What happens when stories themselves — when the biological imperative that helps us process randomness and chaos as a means of "existential problem-solving" — are not only beyond our control, but the product of randomness and chaos? Not, of course, in the most literal sense — since algorithms are nothing but pattern, calculated variation, and predictability. They are, however, random in the sense that they have no understanding of the experiences, emotions, moralities, and conflicts they attempt to replicate, and to which they (appear to) speak. They can't tell the truth from a lie, and they can't (for now, and the foreseeable future) tell us anything we don't already know — or, more disturbingly, that we don't already think we know.

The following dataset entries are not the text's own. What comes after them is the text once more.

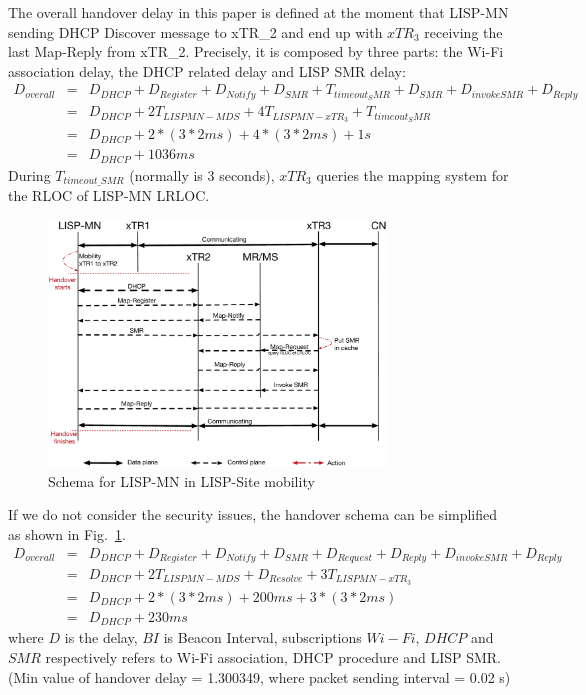 The overall handover delay in this paper is defined at the moment that LISP-MN sending DHCP Discover message to xTR\_2 and end up with $xTR_3$ receiving the last Map-Reply from xTR\_2. Precisely, it is composed by three parts: the Wi-Fi association delay, the DHCP related delay and LISP SMR delay:
\begin{eqnarray}
D_{overall} &=& D_{DHCP} + D_{Register} + D_{Notify} + D_{SMR} + T_{timeout_SMR} + D_{SMR} + D_{invokeSMR} + D_{Reply} \nonumber \\
&=& D_{DHCP} + 2T_{LISPMN-MDS} + 4T_{LISPMN-xTR_3} + T_{timeout_SMR}\nonumber \\
&=& D_{DHCP} + 2* (3*2ms) + 4*(3*2ms) + 1s\nonumber \\
&=& D_{DHCP} + 1036 ms
\end{eqnarray}
During $T_{timeout\_SMR}$ (normally is 3 seconds), $xTR_3$ queries the mapping system for the RLOC of LISP-MN LRLOC.

\begin{figure}[!th]
	\centering
	\includegraphics[width=0.8\textwidth]{Pics/Mobility_double_encap_schema_SMR_improving_simplify}
	\caption{Schema for LISP-MN in LISP-Site mobility}
	\label{Mobility_double_encap_schema_SMR_improving_simplify}
\end{figure}
If we do not consider the security issues, the handover schema can be simplified as shown in Fig.~\ref{Mobility_double_encap_schema_SMR_improving_simplify}.
\begin{eqnarray}
	D_{overall} &=& D_{DHCP} + D_{Register} + D_{Notify} + D_{SMR} + D_{Request} + D_{Reply} + D_{invokeSMR} + D_{Reply} \nonumber \\
	&=& D_{DHCP} + 2T_{LISPMN-MDS} + D_{Resolve} + 3T_{LISPMN-xTR_3} \nonumber \\
	&=& D_{DHCP} + 2* (3*2ms) + 200ms + 3*(3*2ms) \nonumber \\
	&=& D_{DHCP} + 230 ms
\end{eqnarray}
where $D$ is the delay, $BI$ is Beacon Interval, subscriptions $Wi-Fi$, $DHCP$ and $SMR$ respectively refers to Wi-Fi association, DHCP procedure and LISP SMR. (Min value of handover delay = 1.300349, where packet sending interval = 0.02 s) 

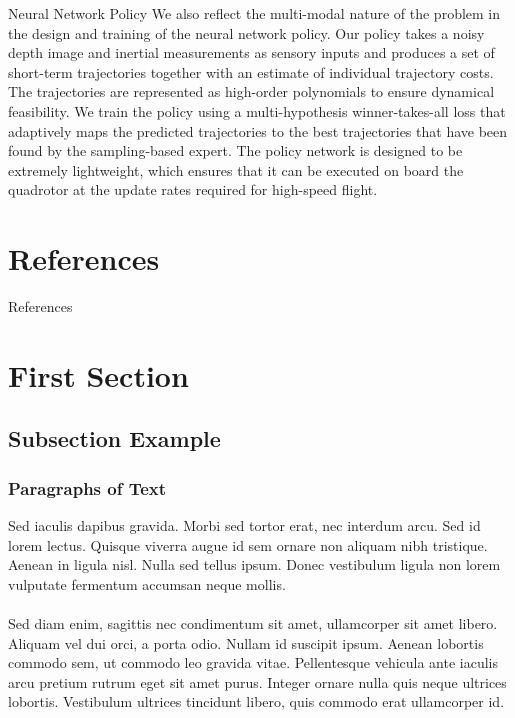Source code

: \documentclass{beamer}
\begin{document}
\begin{frame}{Neural Network Policy}
	We also reflect the multi-modal nature of the problem in the design and training of the neural network policy. Our policy takes a noisy depth image and inertial measurements as sensory inputs and produces a set of short-term trajectories together with an estimate of individual trajectory costs. The trajectories are represented as high-order polynomials to ensure dynamical feasibility. We train the policy using a multi-hypothesis winner-takes-all loss that adaptively maps the predicted trajectories to the best trajectories that have been found by the sampling-based expert. The policy network is designed to be extremely lightweight, which ensures that it can be executed on board the quadrotor at the update rates required for high-speed flight.
	
\end{frame}


\section{References}
\begin{frame}{References}
	\printbibliography
\end{frame}

\section{First Section}

\subsection{Subsection Example} %

\begin{frame}
\frametitle{Paragraphs of Text}
Sed iaculis dapibus gravida. Morbi sed tortor erat, nec interdum arcu. Sed id lorem lectus. Quisque viverra augue id sem ornare non aliquam nibh tristique. Aenean in ligula nisl. Nulla sed tellus ipsum. Donec vestibulum ligula non lorem vulputate fermentum accumsan neque mollis.\\~\\

Sed diam enim, sagittis nec condimentum sit amet, ullamcorper sit amet libero. Aliquam vel dui orci, a porta odio. Nullam id suscipit ipsum. Aenean lobortis commodo sem, ut commodo leo gravida vitae. Pellentesque vehicula ante iaculis arcu pretium rutrum eget sit amet purus. Integer ornare nulla quis neque ultrices lobortis. Vestibulum ultrices tincidunt libero, quis commodo erat ullamcorper id.
\end{frame}
\end{document}
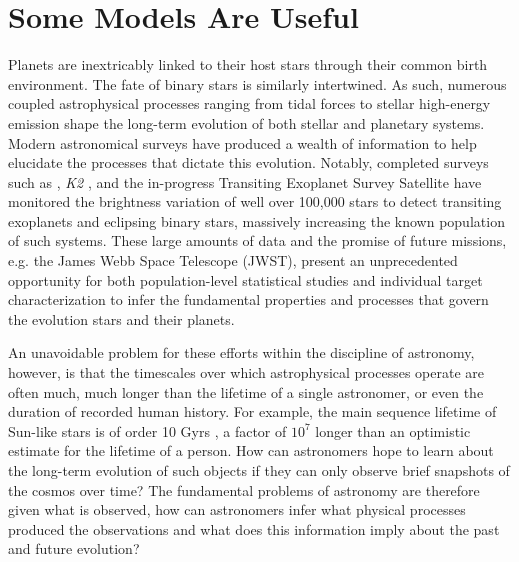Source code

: 
\section{Some Models Are Useful}

Planets are inextricably linked to their host stars through their common birth environment. The fate of binary stars is similarly intertwined.  As such, numerous coupled astrophysical processes ranging from tidal forces \citep{Zahn1989,Barnes2017} to stellar high-energy emission \citep{Airapetian2019} shape the long-term evolution of both stellar and planetary systems. Modern astronomical surveys have produced a wealth of information to help elucidate the processes that dictate this evolution. Notably, completed surveys such as \kepler \citep{Borucki2003,Borucki2010}, \textit{K2} \citep{Howell2014}, and the in-progress Transiting Exoplanet Survey Satellite \citep[TESS, ][]{Ricker2014} have monitored the brightness variation of well over 100,000 stars to detect transiting exoplanets and eclipsing binary stars, massively increasing the known population of such systems.  These large amounts of data and the promise of future missions, e.g. the James Webb Space Telescope (JWST), present an unprecedented opportunity for both population-level statistical studies and individual target characterization to infer the fundamental properties and processes that govern the evolution stars and their planets.

An unavoidable problem for these efforts within the discipline of astronomy, however, is that the timescales over which astrophysical processes operate are often much, much longer than the lifetime of a single astronomer, or even the duration of recorded human history. For example, the main sequence lifetime of Sun-like stars is of order 10 Gyrs \citep{Baraffe2015}, a factor of $10^7$ longer than an optimistic estimate for the lifetime of a person. How can astronomers hope to learn about the long-term evolution of such objects if they can only observe brief snapshots of the cosmos over time? The fundamental problems of astronomy are therefore given what is observed, how can astronomers infer what physical processes produced the observations and what does this information imply about the past and future evolution? 

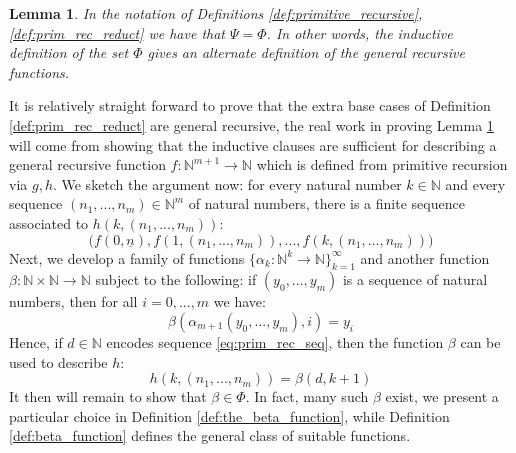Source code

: \documentclass[12pt]{article}
\theoremstyle{plain}
\newtheorem{lemma}[thm]{Lemma}
\theoremstyle{definition}
\newcommand{\bb}[1]{\mathbb{#1}}
\newcommand{\lto}{\longrightarrow}
\begin{document}
	\begin{lemma}\label{lem:prim_rec_alt_defn}
		In the notation of Definitions \ref{def:primitive_recursive}, \ref{def:prim_rec_reduct} we have that $\Psi = \Phi$. In other words, the inductive definition of the set $\Phi$ gives an alternate definition of the general recursive functions.
	\end{lemma}
	It is relatively straight forward to prove that the extra base cases of Definition \ref{def:prim_rec_reduct} are general recursive, the real work in proving Lemma \ref{lem:prim_rec_alt_defn} will come from showing that the inductive clauses are sufficient for describing a general recursive function $f: \bb{N}^{m+1} \lto \bb{N}$ which is defined from primitive recursion via $g,h$. We sketch the argument now: for every natural number $k \in \bb{N}$ and every sequence $(n_1,...,n_m) \in \bb{N}^m$ of natural numbers, there is a finite sequence associated to $h(k,(n_1,...,n_m))$:
	\begin{equation}\label{eq:prim_rec_seq}
		\big(f(0,\underline{n}), f(1,(n_1,...,n_m)),...,f(k,(n_1,...,n_m))\big)
	\end{equation}
	Next, we develop a family of functions $\lbrace \alpha_k: \bb{N}^k \lto \bb{N}\rbrace_{k = 1}^\infty$ and another function $\beta: \bb{N} \times \bb{N} \lto \bb{N}$ subject to the following: if $(y_0,...,y_m)$ is a sequence of natural numbers, then for all $i = 0,...,m$ we have:
	\begin{equation}
		\beta(\alpha_{m+1}(y_0,...,y_m),i) = y_i
	\end{equation}
	Hence, if $d \in \bb{N}$ encodes sequence \eqref{eq:prim_rec_seq}, then the function $\beta$ can be used to describe $h$:
	\begin{equation}
		h(k,(n_1,...,n_m)) = \beta(d,k+1)
	\end{equation}
	It then will remain to show that $\beta \in \Phi$. In fact, many such $\beta$ exist, we present a particular choice in Definition \ref{def:the_beta_function}, while Definition \ref{def:beta_function} defines the general class of suitable functions.
	
\end{document}
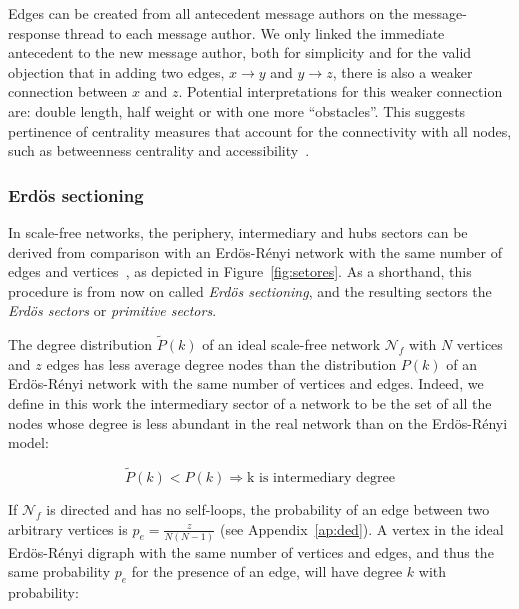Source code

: \documentclass[%
 aip,
 jmp,%
 amsmath,amssymb,
 reprint,%
]{revtex4-1}
\begin{document}
Edges can be created from all antecedent message authors on the message-response thread to each message author.
We only linked the immediate antecedent to the new message author, both for simplicity and for the valid objection that in adding two edges, $x\rightarrow y$ and $y\rightarrow z$, there is also a weaker connection between $x$ and $z$. Potential interpretations for this weaker connection are: double length, half weight or with one more ``obstacles''. This suggests pertinence of centrality measures that account for the connectivity with all nodes, such as betweenness centrality and accessibility~\cite{luMeasures,access}.

\subsubsection{Erd\"os sectioning}\label{sectioning}
In scale-free networks, the periphery, intermediary and hubs sectors can be derived from comparison with an Erd\"os-R\'enyi network with the same number of edges and vertices~\cite{3setores}, as depicted in Figure~\ref{fig:setores}. As a shorthand, this procedure is from now on called \emph{Erd\"os sectioning}, and the resulting sectors the \emph{Erd\"os sectors} or \emph{primitive sectors}.

The degree distribution $\widetilde{P}(k)$ of an ideal
scale-free network $\mathcal{N}_f$ with $N$ vertices and $z$ edges has less
average degree nodes than the distribution $P(k)$ of an Erd\"os-R\'enyi
network with the same number of vertices and edges. Indeed, we define in this work the intermediary sector of a network to be the set of all the nodes whose degree is less abundant in the real network than on the Erd\"os-R\'enyi model:

\begin{equation}\label{criterio}
    \widetilde{P}(k)<P(k) \Rightarrow \text{k is intermediary degree}
\end{equation}

If $\mathcal{N}_f$ is directed and has no self-loops, the probability
of an edge between two arbitrary vertices is $p_e=\frac{z}{N(N-1)}$ (see Appendix~\ref{ap:ded}).
A vertex in the ideal Erd\"os-R\'enyi digraph with the same number of vertices and edges, and thus the same probability $p_e$ for the presence of an edge, will have degree $k$ with probability:
\end{document}
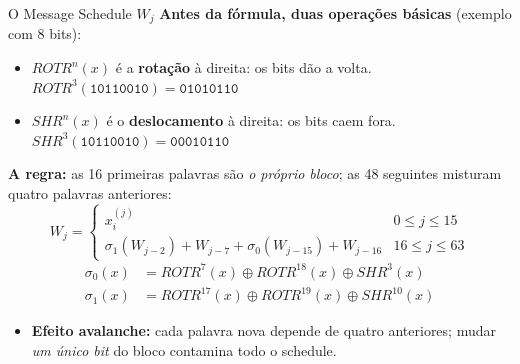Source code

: \documentclass{beamer}
\begin{document}
\begin{frame}{O Message Schedule \texorpdfstring{$W_j$}{Wj}}
    \textbf{Antes da fórmula, duas operações básicas} (exemplo com 8 bits):
    \begin{itemize}
        \footnotesize
        \item $ROTR^{n}(x)$ é a \textbf{rotação} à direita: os bits dão a volta. \quad $ROTR^{3}(\texttt{10110010}) = \texttt{01010110}$
        \item $SHR^{n}(x)$ é o \textbf{deslocamento} à direita: os bits caem fora. \quad $SHR^{3}(\texttt{10110010}) = \texttt{00010110}$
    \end{itemize}
    \smallskip
    \textbf{A regra:} as 16 primeiras palavras são \textit{o próprio bloco}; as 48 seguintes misturam quatro palavras anteriores:
    \[
        W_j =
        \begin{cases}
            x_i^{(j)} & 0 \le j \le 15\\[4pt]
            \sigma_1(W_{j-2}) + W_{j-7} + \sigma_0(W_{j-15}) + W_{j-16} & 16 \le j \le 63
        \end{cases}
    \]
    \vspace{-0.8em}
    \begin{align*}
        \sigma_0(x) &= ROTR^{7}(x) \oplus ROTR^{18}(x) \oplus SHR^{3}(x)\\
        \sigma_1(x) &= ROTR^{17}(x) \oplus ROTR^{19}(x) \oplus SHR^{10}(x)
    \end{align*}
    \begin{itemize}
        \footnotesize
        \item \textbf{Efeito avalanche:} cada palavra nova depende de quatro anteriores; mudar \textit{um único bit} do bloco contamina todo o schedule.
    \end{itemize}
\end{frame}
\end{document}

What becomes, then, of the problems humanity has yet to solve? A world taught by machines that can learn "new" things from us, but from which we can learn nothing new, is a world doomed to repeat past failures with even greater uniformity and accuracy than it already does. In that world, Freddy wins — because he has to. He wins because if he doesn't, he can't come back for another repetitive, predictable sequel. His defeats are only temporary because they're the result of temporary solutions (solutions that have already been tried, and that have failed again, and again), and his victory is greater because it isn't merely the "murder of innocence," but the murder of imagination — that is, the complete and total death of our ability to fathom what has never been fathomed before.
And if we lose that, we lose the very thing that, for all these centuries, has kept our self-destructive species alive: our ability not simply to create, but to interpret, deeply feel, and learn from the stories we tell.